On Saturday, U.S. District Court judge Matthew Brann dismissed the Trump campaign lawsuit to halt the confirmation of the Pennsylvania vote. The court acknowledged that the negation of votes may have been due to different “healing rules”, but contradicted the legal and rationale for blocking state voting certification to address such claims. In the damning order, the argument of Trump attorney Rudy Giuliani was described as a “Frankenstein monster” made up of different parts of different legal claims. In particular, the court found that the “Individual plaintiffs have given reasonable assurance that their votes have been rejected.” This island of support, however, is being lost in a vast ocean of contradicting and caustic findings from the court.
The court began its ruling with a haymaker:
“This court has not been able to find a case where a campaigning plaintiff sought such a drastic legal remedy over the sheer volume of votes that is about to be invalidated. One might expect a plaintiff to be tremendously armed with compelling legal arguments and factual evidence of widespread corruption in search of such a startling outcome, so this court would have no choice but to proceed with the proposed injunction despite the implications it would have , regrettably grant to such a large group of citizens. “
The court hit the Trump campaign on standing and counter precedent. It described the filing as “Frankenstein’s monster … arbitrarily pieced together from two different theories to avoid controlling precedents”.

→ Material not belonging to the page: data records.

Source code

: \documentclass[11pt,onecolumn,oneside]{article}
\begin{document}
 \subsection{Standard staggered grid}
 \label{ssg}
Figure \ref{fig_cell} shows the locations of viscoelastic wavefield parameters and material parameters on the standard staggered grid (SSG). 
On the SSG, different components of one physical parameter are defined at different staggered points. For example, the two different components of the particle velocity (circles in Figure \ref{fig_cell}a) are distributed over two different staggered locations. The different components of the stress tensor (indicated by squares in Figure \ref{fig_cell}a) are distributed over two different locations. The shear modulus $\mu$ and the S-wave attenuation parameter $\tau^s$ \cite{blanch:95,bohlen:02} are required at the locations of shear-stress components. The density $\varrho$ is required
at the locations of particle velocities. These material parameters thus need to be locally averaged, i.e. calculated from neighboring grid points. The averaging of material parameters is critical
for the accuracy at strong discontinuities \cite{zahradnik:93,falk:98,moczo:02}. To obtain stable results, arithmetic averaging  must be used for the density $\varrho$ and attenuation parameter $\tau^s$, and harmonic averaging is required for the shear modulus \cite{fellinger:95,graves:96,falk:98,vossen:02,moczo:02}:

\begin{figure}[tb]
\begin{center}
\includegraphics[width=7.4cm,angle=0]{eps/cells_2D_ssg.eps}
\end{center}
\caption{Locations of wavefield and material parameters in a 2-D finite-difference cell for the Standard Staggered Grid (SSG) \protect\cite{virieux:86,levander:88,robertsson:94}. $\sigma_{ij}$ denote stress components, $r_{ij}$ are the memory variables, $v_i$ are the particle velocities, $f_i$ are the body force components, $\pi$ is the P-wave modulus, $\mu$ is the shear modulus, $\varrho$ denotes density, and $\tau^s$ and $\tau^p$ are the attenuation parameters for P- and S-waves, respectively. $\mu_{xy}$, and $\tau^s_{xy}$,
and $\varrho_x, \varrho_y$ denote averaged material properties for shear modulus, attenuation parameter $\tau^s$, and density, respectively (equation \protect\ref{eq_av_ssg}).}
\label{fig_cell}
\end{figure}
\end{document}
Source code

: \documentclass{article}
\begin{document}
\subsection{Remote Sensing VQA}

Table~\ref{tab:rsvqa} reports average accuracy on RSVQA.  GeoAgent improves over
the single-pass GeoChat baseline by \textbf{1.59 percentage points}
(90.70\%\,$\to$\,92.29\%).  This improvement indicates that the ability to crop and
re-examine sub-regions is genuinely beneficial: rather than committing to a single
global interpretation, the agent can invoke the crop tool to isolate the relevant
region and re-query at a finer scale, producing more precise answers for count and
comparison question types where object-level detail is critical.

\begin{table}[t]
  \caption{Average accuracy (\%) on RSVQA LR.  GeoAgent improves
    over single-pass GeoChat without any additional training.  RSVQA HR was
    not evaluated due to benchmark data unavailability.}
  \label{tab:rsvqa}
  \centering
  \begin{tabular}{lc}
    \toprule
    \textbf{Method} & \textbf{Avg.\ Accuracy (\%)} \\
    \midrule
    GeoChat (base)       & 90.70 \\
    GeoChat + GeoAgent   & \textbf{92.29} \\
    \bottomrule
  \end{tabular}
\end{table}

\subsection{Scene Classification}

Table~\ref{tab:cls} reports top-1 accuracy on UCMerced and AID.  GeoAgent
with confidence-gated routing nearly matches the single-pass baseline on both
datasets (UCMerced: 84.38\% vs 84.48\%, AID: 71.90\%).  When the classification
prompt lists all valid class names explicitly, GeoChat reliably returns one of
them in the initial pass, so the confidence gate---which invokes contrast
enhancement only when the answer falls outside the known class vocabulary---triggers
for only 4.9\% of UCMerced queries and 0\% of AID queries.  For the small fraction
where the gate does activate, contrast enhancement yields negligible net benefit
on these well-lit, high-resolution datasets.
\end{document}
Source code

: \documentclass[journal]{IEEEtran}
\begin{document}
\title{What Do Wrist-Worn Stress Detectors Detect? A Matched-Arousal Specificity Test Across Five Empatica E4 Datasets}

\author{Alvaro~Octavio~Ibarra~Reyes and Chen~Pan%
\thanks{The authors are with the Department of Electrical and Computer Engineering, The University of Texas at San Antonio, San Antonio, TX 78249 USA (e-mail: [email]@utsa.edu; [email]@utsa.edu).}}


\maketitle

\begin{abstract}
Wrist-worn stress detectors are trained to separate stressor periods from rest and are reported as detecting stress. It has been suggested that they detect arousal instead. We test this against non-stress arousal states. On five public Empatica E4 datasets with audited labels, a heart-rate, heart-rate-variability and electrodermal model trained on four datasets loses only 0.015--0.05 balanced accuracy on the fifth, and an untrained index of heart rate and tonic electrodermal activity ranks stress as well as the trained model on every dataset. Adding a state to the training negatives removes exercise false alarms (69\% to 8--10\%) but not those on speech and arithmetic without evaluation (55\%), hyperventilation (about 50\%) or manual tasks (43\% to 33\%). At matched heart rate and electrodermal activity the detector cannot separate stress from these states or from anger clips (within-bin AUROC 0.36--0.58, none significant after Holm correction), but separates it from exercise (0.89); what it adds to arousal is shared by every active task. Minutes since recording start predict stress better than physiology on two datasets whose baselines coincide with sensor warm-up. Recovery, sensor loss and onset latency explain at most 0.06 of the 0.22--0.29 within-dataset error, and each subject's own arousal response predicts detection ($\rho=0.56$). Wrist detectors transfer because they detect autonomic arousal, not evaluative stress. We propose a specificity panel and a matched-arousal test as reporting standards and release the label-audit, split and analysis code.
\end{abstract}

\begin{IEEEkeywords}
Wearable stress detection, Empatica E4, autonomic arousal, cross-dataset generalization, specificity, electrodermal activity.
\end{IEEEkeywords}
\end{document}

The Trump campaign is likely to argue on appeal that the court, citing the lack of more systematic problems, denied the campaign access to information from the state and election officials.
As the court acknowledged, the Trump campaign expressly accepted that aspects of their reasoning on the position were excluded by an existing precedent, but wanted to keep the matter up for appeal. On other issues, however, the court repeatedly slammed the campaign “to try to combine claims to circumvent contrary precedents”. It was said that the efforts were “not lost in court”.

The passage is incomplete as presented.